Retype the following records exactly and exclude the pictures.

* [Extracted records]
_ _ _
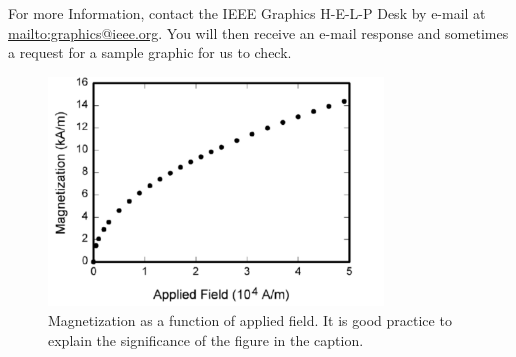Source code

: For more Information, contact the IEEE Graphics H-E-L-P Desk by e-mail at 
\href {mailto:graphics@ieee.org}{mailto:graphics@ieee.org}. You will then receive an e-mail response and 
sometimes a request for a sample graphic for us to check.

\begin{figure}
\centerline{\includegraphics[width=3.5in]{fig1}}
\caption{Magnetization as a function of applied field.
It is good practice to explain the significance of the figure in the
caption.\label{fig1}}
\end{figure}

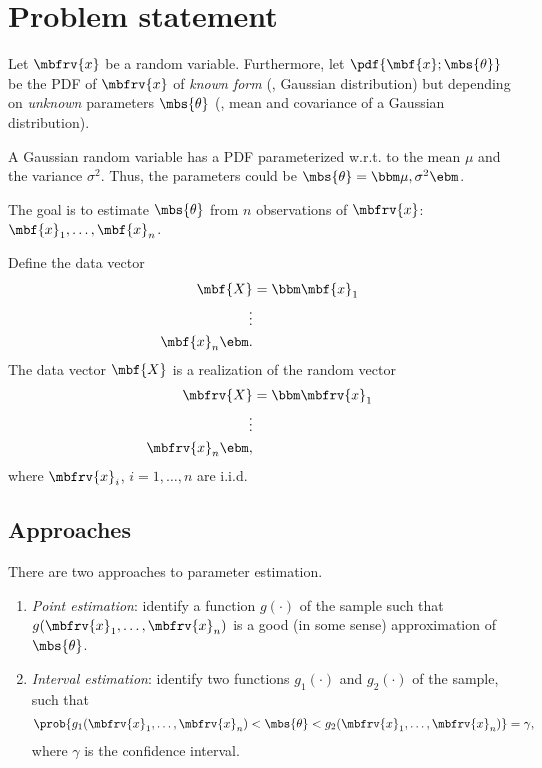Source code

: \section{Problem statement}
Let $\mbfrv{x}$ be a random variable. Furthermore, let $\pdf{\mbf{x}; \mbs{\theta}}$ be the PDF of $\mbfrv{x}$ of \emph{known form} (\eg, Gaussian distribution) but depending on \emph{unknown} parameters $\mbs{\theta}$ (\eg, mean and covariance of a Gaussian distribution).
\begin{example}
    A Gaussian random variable has a PDF parameterized w.r.t. to the mean ${\mu}$ and the variance $\sigma^{2}$. Thus, the parameters could be $\mbs{\theta} = \bbm \mu, \sigma^{2} \ebm$.
\end{example}

The goal is to estimate $\mbs{\theta}$ from $n$ observations of $\mbfrv{x}$: $\mbf{x}_{1}, \ldots, \mbf{x}_{n}$. 

Define the data vector 
\begin{align}
    \mbf{X} &= \bbm \mbf{x}_{1}\\\vdots\\\mbf{x}_{n} \ebm.
\end{align}
The data vector $\mbf{X}$ is a realization of the random vector 
\begin{align}
    \mbfrv{X} &= \bbm \mbfrv{x}_{1} \\ \vdots \\ \mbfrv{x}_{n} \ebm,
\end{align}
where $\mbfrv{x}_{i}$, $i=1,\ldots, n$ are i.i.d.

\subsection*{Approaches}
There are two approaches to parameter estimation.
\begin{enumerate}
    \item \emph{Point estimation}: identify a function $g(\cdot)$ of the sample such that $g(\mbfrv{x}_{1},\ldots, \mbfrv{x}_{n})$ is a good (in some sense) approximation of $\mbs{\theta}$.
    \item \emph{Interval estimation}: identify two functions $g_{1}(\cdot)$ and $g_{2}(\cdot)$ of the sample, such that
    \begin{align}
        \prob{g_{1}(\mbfrv{x}_{1},\ldots,\mbfrv{x}_{n})<\mbs{\theta}<g_{2}(\mbfrv{x}_{1},\ldots,\mbfrv{x}_{n})} = \gamma,
    \end{align}
    where $\gamma$ is the confidence interval.
\end{enumerate}

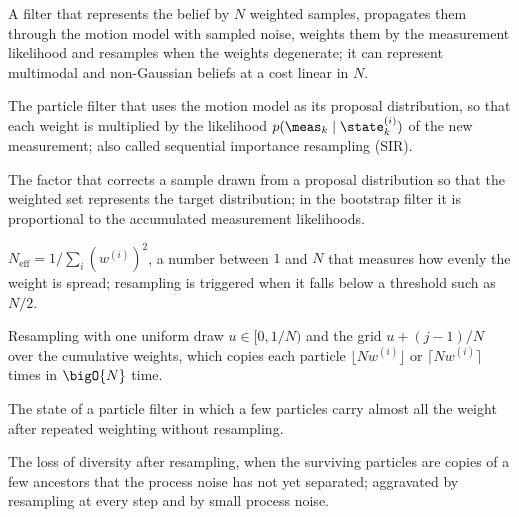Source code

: \item[Particle filter] A filter that represents the belief by $N$ weighted samples, propagates them through the motion model with sampled noise, weights them by the measurement likelihood and resamples when the weights degenerate; it can represent multimodal and non-Gaussian beliefs at a cost linear in $N$.
\item[Bootstrap filter] The particle filter that uses the motion model as its proposal distribution, so that each weight is multiplied by the likelihood $p(\meas_k \mid \state_k^{(i)})$ of the new measurement; also called sequential importance resampling (SIR).
\item[Importance weight] The factor that corrects a sample drawn from a proposal distribution so that the weighted set represents the target distribution; in the bootstrap filter it is proportional to the accumulated measurement likelihoods.
\item[Effective sample size] $N_{\mathrm{eff}} = 1/\sum_i (w^{(i)})^2$, a number between $1$ and $N$ that measures how evenly the weight is spread; resampling is triggered when it falls below a threshold such as $N/2$.
\item[Systematic resampling] Resampling with one uniform draw $u \in [0, 1/N)$ and the grid $u + (j-1)/N$ over the cumulative weights, which copies each particle $\lfloor Nw^{(i)}\rfloor$ or $\lceil Nw^{(i)}\rceil$ times in $\bigO{N}$ time.
\item[Degeneracy] The state of a particle filter in which a few particles carry almost all the weight after repeated weighting without resampling.
\item[Sample impoverishment] The loss of diversity after resampling, when the surviving particles are copies of a few ancestors that the process noise has not yet separated; aggravated by resampling at every step and by small process noise.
_ _ _
* [Finished exercise]
Source code

: For more Information, contact the IEEE Graphics H-E-L-P Desk by e-mail at 
\href {mailto:graphics@ieee.org}{mailto:graphics@ieee.org}. You will then receive an e-mail response and 
sometimes a request for a sample graphic for us to check.

\begin{figure}
\centerline{\includegraphics[width=3.5in]{fig1}}
\caption{Magnetization as a function of applied field.
It is good practice to explain the significance of the figure in the
caption.\label{fig1}}
\end{figure}

Source code

: \section{Problem statement}
Let $\mbfrv{x}$ be a random variable. Furthermore, let $\pdf{\mbf{x}; \mbs{\theta}}$ be the PDF of $\mbfrv{x}$ of \emph{known form} (\eg, Gaussian distribution) but depending on \emph{unknown} parameters $\mbs{\theta}$ (\eg, mean and covariance of a Gaussian distribution).
\begin{example}
    A Gaussian random variable has a PDF parameterized w.r.t. to the mean ${\mu}$ and the variance $\sigma^{2}$. Thus, the parameters could be $\mbs{\theta} = \bbm \mu, \sigma^{2} \ebm$.
\end{example}

The goal is to estimate $\mbs{\theta}$ from $n$ observations of $\mbfrv{x}$: $\mbf{x}_{1}, \ldots, \mbf{x}_{n}$. 

Define the data vector 
\begin{align}
    \mbf{X} &= \bbm \mbf{x}_{1}\\\vdots\\\mbf{x}_{n} \ebm.
\end{align}
The data vector $\mbf{X}$ is a realization of the random vector 
\begin{align}
    \mbfrv{X} &= \bbm \mbfrv{x}_{1} \\ \vdots \\ \mbfrv{x}_{n} \ebm,
\end{align}
where $\mbfrv{x}_{i}$, $i=1,\ldots, n$ are i.i.d.

\subsection*{Approaches}
There are two approaches to parameter estimation.
\begin{enumerate}
    \item \emph{Point estimation}: identify a function $g(\cdot)$ of the sample such that $g(\mbfrv{x}_{1},\ldots, \mbfrv{x}_{n})$ is a good (in some sense) approximation of $\mbs{\theta}$.
    \item \emph{Interval estimation}: identify two functions $g_{1}(\cdot)$ and $g_{2}(\cdot)$ of the sample, such that
    \begin{align}
        \prob{g_{1}(\mbfrv{x}_{1},\ldots,\mbfrv{x}_{n})<\mbs{\theta}<g_{2}(\mbfrv{x}_{1},\ldots,\mbfrv{x}_{n})} = \gamma,
    \end{align}
    where $\gamma$ is the confidence interval.
\end{enumerate}

Source code

: \item[Particle filter] A filter that represents the belief by $N$ weighted samples, propagates them through the motion model with sampled noise, weights them by the measurement likelihood and resamples when the weights degenerate; it can represent multimodal and non-Gaussian beliefs at a cost linear in $N$.
\item[Bootstrap filter] The particle filter that uses the motion model as its proposal distribution, so that each weight is multiplied by the likelihood $p(\meas_k \mid \state_k^{(i)})$ of the new measurement; also called sequential importance resampling (SIR).
\item[Importance weight] The factor that corrects a sample drawn from a proposal distribution so that the weighted set represents the target distribution; in the bootstrap filter it is proportional to the accumulated measurement likelihoods.
\item[Effective sample size] $N_{\mathrm{eff}} = 1/\sum_i (w^{(i)})^2$, a number between $1$ and $N$ that measures how evenly the weight is spread; resampling is triggered when it falls below a threshold such as $N/2$.
\item[Systematic resampling] Resampling with one uniform draw $u \in [0, 1/N)$ and the grid $u + (j-1)/N$ over the cumulative weights, which copies each particle $\lfloor Nw^{(i)}\rfloor$ or $\lceil Nw^{(i)}\rceil$ times in $\bigO{N}$ time.
\item[Degeneracy] The state of a particle filter in which a few particles carry almost all the weight after repeated weighting without resampling.
\item[Sample impoverishment] The loss of diversity after resampling, when the surviving particles are copies of a few ancestors that the process noise has not yet separated; aggravated by resampling at every step and by small process noise.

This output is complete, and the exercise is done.